Celtic, for example, has to make a decision on Odsonne Edouard and have a long chat with Patrick Roberts.

There are contract talks to be had, things to sort out.

But at Ibrox, things are a lot more complicated.

Pull on some of those threads and the whole shirt unravels.

This is an abnormal time for that club and the media is trying its level best not to see what anyone who looks can easily comprehend without difficulty.

That club is in a lot of trouble. Deadlines are approaching for which there will be no extensions and no exceptions made.

Their future is not entirely in their hands.

I’m going to look at the outstanding issues which face them going into the last few months of the domestic campaign … and some will “crystallise” a heck of a lot sooner than that.

UEFA Licensing Deadlines Are Approaching … And Sevco Won’t Satisfy The Criteria In Time.

Earlier this month, I wrote an article which was focussed on the biggest problem facing Sevco and the SFA at the current time; the ticking clock of UEFA procedure and process and how detailed financial information has to be in their hands by the end of this month in order to satisfy even the most basic licensing criteria for next season’s Europa League.

I pointed out that even if this information is presented in time, it will, in all likelihood, not be enough to satisfy the beaks at European football’s governing body, because the debt level will be too high and there hasn’t been a debt for equity swap to reduce it.

I said there was maybe still time for that plan to be put in effect, but that the time was running out.

It is impossible to conclude other than that the club has passed the point where that is still possible.

Even to put together such a scheme would take many weeks and they have two.
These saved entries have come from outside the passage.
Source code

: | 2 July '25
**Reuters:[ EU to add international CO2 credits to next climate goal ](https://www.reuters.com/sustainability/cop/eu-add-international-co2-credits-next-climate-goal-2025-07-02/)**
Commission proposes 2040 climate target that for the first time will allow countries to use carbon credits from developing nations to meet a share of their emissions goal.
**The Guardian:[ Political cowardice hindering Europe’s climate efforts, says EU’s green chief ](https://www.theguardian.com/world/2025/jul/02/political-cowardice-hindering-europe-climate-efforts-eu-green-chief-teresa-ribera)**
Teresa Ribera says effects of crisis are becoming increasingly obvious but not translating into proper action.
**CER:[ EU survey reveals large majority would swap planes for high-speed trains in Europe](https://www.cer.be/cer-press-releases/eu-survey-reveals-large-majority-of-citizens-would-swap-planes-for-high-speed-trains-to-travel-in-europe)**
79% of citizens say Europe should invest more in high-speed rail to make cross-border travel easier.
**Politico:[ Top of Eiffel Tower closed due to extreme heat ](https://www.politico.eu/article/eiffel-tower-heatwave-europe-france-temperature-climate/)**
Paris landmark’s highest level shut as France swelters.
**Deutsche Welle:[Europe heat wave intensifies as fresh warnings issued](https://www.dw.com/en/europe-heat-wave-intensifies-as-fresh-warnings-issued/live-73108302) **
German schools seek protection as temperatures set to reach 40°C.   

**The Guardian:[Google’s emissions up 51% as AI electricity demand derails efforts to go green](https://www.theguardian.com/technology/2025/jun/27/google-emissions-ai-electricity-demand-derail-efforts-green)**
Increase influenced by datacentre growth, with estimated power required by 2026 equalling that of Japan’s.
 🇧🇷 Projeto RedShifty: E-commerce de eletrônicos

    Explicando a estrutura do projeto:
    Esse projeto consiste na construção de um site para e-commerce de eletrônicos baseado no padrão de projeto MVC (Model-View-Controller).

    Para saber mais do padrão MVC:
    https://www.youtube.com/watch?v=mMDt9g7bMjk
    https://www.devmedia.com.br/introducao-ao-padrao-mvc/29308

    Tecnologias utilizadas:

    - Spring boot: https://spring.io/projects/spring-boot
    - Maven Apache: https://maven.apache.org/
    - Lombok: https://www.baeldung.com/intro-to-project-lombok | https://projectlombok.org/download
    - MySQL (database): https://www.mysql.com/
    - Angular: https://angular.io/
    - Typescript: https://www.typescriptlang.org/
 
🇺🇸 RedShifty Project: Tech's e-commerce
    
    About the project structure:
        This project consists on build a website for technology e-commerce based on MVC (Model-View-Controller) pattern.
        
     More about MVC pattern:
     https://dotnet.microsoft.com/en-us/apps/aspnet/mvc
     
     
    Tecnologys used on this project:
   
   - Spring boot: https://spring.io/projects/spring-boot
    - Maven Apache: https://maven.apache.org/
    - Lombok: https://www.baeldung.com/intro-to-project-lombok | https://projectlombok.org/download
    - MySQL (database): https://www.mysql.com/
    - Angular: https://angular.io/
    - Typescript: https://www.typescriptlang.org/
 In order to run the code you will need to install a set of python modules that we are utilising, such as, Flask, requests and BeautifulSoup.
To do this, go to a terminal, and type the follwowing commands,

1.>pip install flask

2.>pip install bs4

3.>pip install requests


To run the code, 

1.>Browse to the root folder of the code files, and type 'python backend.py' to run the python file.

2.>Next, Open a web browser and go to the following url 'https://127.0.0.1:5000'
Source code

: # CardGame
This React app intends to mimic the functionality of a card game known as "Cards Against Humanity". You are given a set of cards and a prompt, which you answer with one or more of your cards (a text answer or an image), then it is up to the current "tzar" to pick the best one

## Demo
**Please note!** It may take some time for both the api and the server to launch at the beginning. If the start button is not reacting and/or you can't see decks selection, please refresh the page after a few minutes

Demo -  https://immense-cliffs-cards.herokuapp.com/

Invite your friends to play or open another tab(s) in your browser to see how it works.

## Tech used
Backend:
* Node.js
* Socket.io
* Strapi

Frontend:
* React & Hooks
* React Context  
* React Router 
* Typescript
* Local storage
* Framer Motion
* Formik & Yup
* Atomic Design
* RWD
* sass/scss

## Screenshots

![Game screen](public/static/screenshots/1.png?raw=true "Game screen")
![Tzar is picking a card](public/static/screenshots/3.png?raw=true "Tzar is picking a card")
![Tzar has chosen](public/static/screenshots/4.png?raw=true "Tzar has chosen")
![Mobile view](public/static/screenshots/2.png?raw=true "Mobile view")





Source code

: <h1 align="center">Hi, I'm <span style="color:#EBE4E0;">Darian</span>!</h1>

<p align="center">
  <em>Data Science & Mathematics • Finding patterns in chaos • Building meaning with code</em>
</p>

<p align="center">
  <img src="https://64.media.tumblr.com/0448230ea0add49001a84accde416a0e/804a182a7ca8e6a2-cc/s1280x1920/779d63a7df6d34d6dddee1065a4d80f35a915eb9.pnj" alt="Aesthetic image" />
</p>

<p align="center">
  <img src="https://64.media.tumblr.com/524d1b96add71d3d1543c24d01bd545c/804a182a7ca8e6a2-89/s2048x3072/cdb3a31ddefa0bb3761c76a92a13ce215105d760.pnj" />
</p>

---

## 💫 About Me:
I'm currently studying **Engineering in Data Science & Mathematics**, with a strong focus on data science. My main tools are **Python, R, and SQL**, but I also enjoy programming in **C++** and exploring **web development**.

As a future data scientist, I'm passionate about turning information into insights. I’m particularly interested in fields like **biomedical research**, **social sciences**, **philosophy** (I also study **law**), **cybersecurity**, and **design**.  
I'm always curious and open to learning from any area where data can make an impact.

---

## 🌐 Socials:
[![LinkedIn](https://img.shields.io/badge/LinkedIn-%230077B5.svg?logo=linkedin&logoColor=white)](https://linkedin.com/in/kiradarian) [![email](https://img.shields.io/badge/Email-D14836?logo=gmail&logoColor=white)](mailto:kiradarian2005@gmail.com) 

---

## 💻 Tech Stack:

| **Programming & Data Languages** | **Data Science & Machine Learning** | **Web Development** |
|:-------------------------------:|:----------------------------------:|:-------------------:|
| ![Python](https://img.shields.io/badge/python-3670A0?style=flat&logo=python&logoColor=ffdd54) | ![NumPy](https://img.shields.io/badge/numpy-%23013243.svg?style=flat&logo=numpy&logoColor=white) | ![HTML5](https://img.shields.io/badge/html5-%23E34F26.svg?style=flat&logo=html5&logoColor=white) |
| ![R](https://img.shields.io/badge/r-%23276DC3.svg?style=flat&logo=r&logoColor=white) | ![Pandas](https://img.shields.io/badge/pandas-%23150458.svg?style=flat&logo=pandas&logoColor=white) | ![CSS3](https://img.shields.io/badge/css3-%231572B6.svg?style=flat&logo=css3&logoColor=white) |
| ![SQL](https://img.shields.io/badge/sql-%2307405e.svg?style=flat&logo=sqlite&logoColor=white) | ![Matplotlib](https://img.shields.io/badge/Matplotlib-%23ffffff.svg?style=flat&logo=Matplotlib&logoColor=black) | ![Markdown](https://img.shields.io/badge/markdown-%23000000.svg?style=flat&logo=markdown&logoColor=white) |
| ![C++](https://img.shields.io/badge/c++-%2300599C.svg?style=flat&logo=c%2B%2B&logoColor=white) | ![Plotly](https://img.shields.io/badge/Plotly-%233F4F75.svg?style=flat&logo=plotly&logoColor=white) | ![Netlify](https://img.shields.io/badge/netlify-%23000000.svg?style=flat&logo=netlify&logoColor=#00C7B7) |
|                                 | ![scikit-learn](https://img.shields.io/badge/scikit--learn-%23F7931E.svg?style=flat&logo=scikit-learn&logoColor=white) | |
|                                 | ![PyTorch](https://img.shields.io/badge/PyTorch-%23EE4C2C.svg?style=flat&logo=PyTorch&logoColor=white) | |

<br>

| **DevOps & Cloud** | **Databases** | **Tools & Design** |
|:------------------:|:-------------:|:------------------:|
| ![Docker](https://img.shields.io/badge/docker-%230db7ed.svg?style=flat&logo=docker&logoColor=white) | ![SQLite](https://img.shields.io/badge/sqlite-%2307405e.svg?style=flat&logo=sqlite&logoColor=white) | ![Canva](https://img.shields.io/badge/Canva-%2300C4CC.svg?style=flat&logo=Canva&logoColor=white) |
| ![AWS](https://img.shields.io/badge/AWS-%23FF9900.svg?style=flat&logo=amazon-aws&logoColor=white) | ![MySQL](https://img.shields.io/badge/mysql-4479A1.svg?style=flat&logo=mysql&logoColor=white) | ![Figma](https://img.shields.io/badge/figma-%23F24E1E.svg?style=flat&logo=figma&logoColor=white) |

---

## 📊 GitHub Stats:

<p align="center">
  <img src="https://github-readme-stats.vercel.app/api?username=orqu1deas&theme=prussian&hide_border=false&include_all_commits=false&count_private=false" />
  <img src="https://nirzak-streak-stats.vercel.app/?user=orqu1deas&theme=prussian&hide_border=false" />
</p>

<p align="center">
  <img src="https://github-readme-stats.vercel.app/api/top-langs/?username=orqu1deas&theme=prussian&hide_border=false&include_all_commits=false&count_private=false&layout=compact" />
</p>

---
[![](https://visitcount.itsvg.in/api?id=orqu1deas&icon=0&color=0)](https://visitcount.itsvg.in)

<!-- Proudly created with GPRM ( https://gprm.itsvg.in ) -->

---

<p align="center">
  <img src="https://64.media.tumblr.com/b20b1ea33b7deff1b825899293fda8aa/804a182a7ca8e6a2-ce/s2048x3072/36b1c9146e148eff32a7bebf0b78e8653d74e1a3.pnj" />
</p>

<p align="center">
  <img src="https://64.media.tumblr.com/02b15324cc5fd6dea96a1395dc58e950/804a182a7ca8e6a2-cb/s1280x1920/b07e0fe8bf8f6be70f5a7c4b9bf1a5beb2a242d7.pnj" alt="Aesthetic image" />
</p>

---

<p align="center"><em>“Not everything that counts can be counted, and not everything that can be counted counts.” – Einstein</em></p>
They advertised recently their intention to issue more shares to existing shareholders … but it appears not to be a concrete proposal, and I suspect it’s being used to buy them time. But they’ve had plenty of time already. The AGM gave them permission for this months ago, and it’s hard not to conclude that this sudden “appearance of progress” is an attempt to blow smoke at UEFA, who will not fall for it.

Frankly, I don’t see how it can be done, even if they had another month, which they don’t.

And even if it is … there are problems with the plan anyway.

King Has His Own Deadline To Worry About … And It, Too, Is Non-Negotiable.

The first of those, of course, is Dave King who is facing his own deadline.

He is under a court order to put together a share prospectus and make an offer to buy all the other shares in the club. There is speculation galore about what his next move might be, but it sort of leaves the shareholders in limbo for now, until he can extricate himself from this mess.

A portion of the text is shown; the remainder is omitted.